The groundbreaking work was presented by Miao Yu, a postdoctoral researcher in ECE and the team’s lead implementor, at last month’s IEEE Symposium on Security and Privacy, the world’s oldest and most prestigious security and privacy symposium.

Specifically, the researchers presented an I/O separation model, which defines precisely what it means to protect the communications of isolated applications running on frequently compromised operating systems such as Windows, Linux, or MacOS. According to the researchers, the I/O model is the first mathematically proven model that achieves communication separation for all types of I/O hardware and I/O kernels, the programs that facilitate interactions between software and hardware components.

Imagine that you need to transfer some money online, and the transactions you are about to execute are so sensitive that you’d like a guarantee they will remain private even if your computer has unknowingly been compromised with malware.

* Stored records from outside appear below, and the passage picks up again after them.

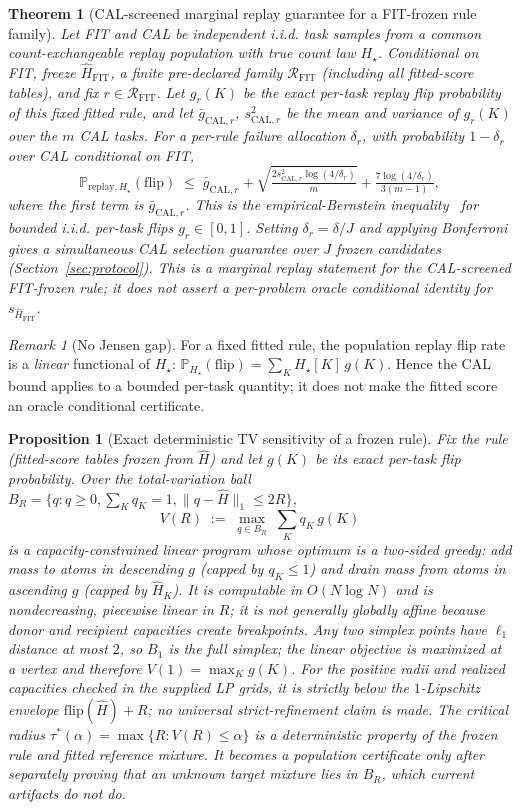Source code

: \documentclass{article}
\newtheorem{theorem}{Theorem}
\newtheorem{proposition}{Proposition}
\theoremstyle{definition}
\theoremstyle{remark}
\newtheorem{remark}{Remark}
\newcommand{\flip}{\mathrm{flip}}
\newcommand{\calD}{\mathrm{CAL}}
\newcommand{\trueH}{H_\star}
\newcommand{\fitscore}{s_{\widehat H_{\mathrm{FIT}}}}
\renewcommand{\P}{\mathbb{P}}
\begin{document}
\begin{theorem}[CAL-screened marginal replay guarantee for a FIT-frozen rule family]
\label{thm:pop}
Let FIT and CAL be independent i.i.d. task samples from a common
count-exchangeable replay population with true count law $\trueH$. Conditional
on FIT, freeze $\widehat H_{\mathrm{FIT}}$, a finite pre-declared family
$\mathcal R_{\mathrm{FIT}}$ (including all fitted-score tables), and fix
$r\in\mathcal R_{\mathrm{FIT}}$. Let $g_r(K)$ be the exact per-task replay
flip probability of this \emph{fixed fitted rule}, and let
$\bar g_{\calD,r}$, $s^2_{\calD,r}$ be the mean and variance of $g_r(K)$ over
the $m$ CAL tasks.
For a per-rule failure allocation $\delta_r$, with probability
$1-\delta_r$ over CAL conditional on FIT,
\[
\P_{\text{replay},\trueH}(\flip) \;\le\; \bar g_{\calD,r}
+ \sqrt{\tfrac{2 s^2_{\calD,r}\log(4/\delta_r)}{m}}
+ \tfrac{7\log(4/\delta_r)}{3(m-1)},
\]
where the first term is $\bar g_{\calD,r}$.  This is the
empirical-Bernstein inequality~\citep{maurer2009eb} for bounded i.i.d.
per-task flips $g_r\in[0,1]$. Setting $\delta_r=\delta/J$ and applying
Bonferroni gives a simultaneous CAL selection guarantee over $J$ frozen
candidates (Section~\ref{sec:protocol}). This is a marginal replay statement
for the CAL-screened FIT-frozen rule; it does not assert a per-problem oracle
conditional identity for $\fitscore$.
\end{theorem}
\begin{remark}[No Jensen gap]
For a fixed fitted rule, the population replay flip rate is a \emph{linear}
functional of $\trueH$: $\P_{\trueH}(\flip)=\sum_K \trueH[K]\,g(K)$. Hence the
CAL bound applies to a bounded per-task quantity; it does not make the fitted
score an oracle conditional certificate.
\end{remark}
\begin{proposition}[Exact deterministic TV sensitivity of a frozen rule]
\label{prop:tv}
Fix the rule (fitted-score tables frozen from $\widehat H$) and let $g(K)$ be
its exact per-task flip probability. Over the total-variation ball
$B_R=\{q:q\ge0,\sum_K q_K=1,\|q-\widehat H\|_1\le 2R\}$,
\[
V(R)\;:=\;\max_{q\in B_R}\;\textstyle\sum_K q_K\,g(K)
\]
is a capacity-constrained linear program whose optimum is a two-sided greedy:
add mass to atoms in descending $g$ (capped by $q_K\le1$) and drain mass from
atoms in ascending $g$ (capped by $\widehat H_K$). It is computable in
$O(N\log N)$ and is nondecreasing, piecewise linear in $R$; it is not
generally globally affine because donor and recipient capacities create
breakpoints. Any two simplex points have $\ell_1$ distance at most $2$, so
$B_1$ is the full simplex; the linear objective is maximized at a vertex and
therefore $V(1)=\max_K g(K)$. For the positive radii and realized capacities checked in the
supplied LP grids, it is strictly below the $1$-Lipschitz envelope
$\flip(\widehat H)+R$; no universal strict-refinement claim is made. The
\emph{critical radius} $\tau^*(\alpha)=\max\{R:V(R)\le\alpha\}$ is a
deterministic property of the frozen rule and fitted reference mixture. It
becomes a population certificate only after separately proving that an unknown
target mixture lies in $B_R$, which current artifacts do not do.
\end{proposition}
\end{document}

Performing those transactions in this environment would be provably secure; even your completely compromised operating system cannot steal or modify the private data you input using your keyboard or mouse and display on your screen.

This type of secure environment is even more important with the rise of remote work, as more and more workers are utilizing Virtual Desktop Infrastructures (VDIs) which allows them to operate remote desktops.

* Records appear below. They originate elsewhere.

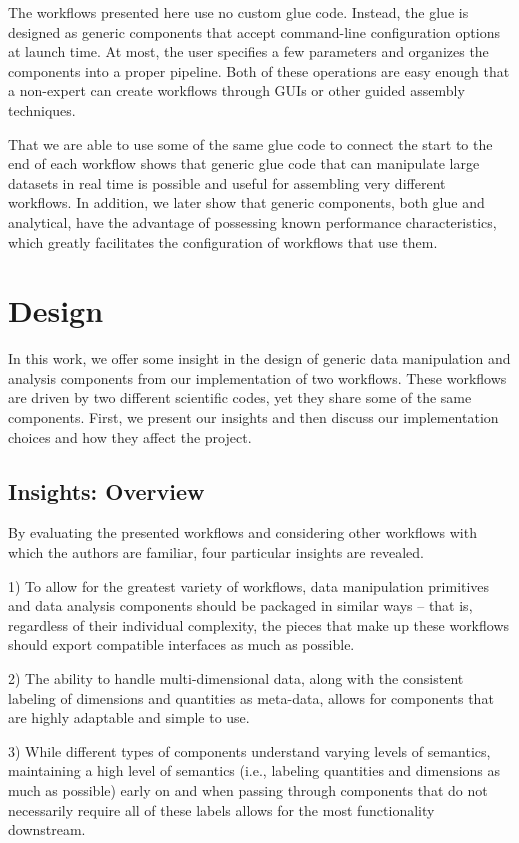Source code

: \documentclass[conference]{IEEEtran}
\begin{document}
The workflows presented here use no custom glue code. Instead, the glue is
designed as generic components that accept command-line configuration options
at launch time. At most, the user specifies a few parameters and organizes
the components into a proper pipeline. Both of these operations are easy enough
that a non-expert
can create workflows through GUIs or other guided assembly techniques.

That we are able to use some of the same glue code to connect the start to the
end of each workflow shows that generic glue code that can manipulate large
datasets in real time is possible and useful for assembling very different
workflows.  In addition, we later show that generic components, both glue and
analytical, have the advantage of possessing known performance characteristics,
which greatly facilitates the configuration of workflows that use them.

\section{Design}
\label{s:design}

In this work, we offer some insight in the design of generic data manipulation
and analysis components from our implementation of two workflows. These
workflows are driven by two different scientific codes, yet they share some of
the same components. First, we present our insights and then discuss our
implementation choices and how they affect the project.

\subsection{Insights: Overview}

By evaluating the presented workflows and considering other workflows with
which the authors are familiar, four particular insights are revealed.

1) To allow for the greatest variety of workflows, data manipulation
  primitives and data analysis components should be packaged in similar ways --
  that is, regardless of their individual complexity, the pieces that make up
  these workflows should export compatible interfaces as much as possible.

2) The ability to handle multi-dimensional data, along with the consistent
  labeling of dimensions and quantities as meta-data, allows for components that
  are highly adaptable and simple to use.

3) While different types of components understand varying levels of
  semantics, maintaining a high level of semantics (i.e., labeling quantities and
  dimensions as much as possible) early on and when passing through components
  that do not necessarily require all of these labels allows for the most
  functionality downstream.
\end{document}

“Business, government, and industry can benefit from using this platform and its VDI application because of the steady and permanent shift to remote work and the need to protect sensitive applications from future attacks,” says Gligor. “Consumers can also benefit from adopting this platform and its VDI clients to secure access banking and investment accounts, perform provably secure e-commerce transactions, and protect digital currency.”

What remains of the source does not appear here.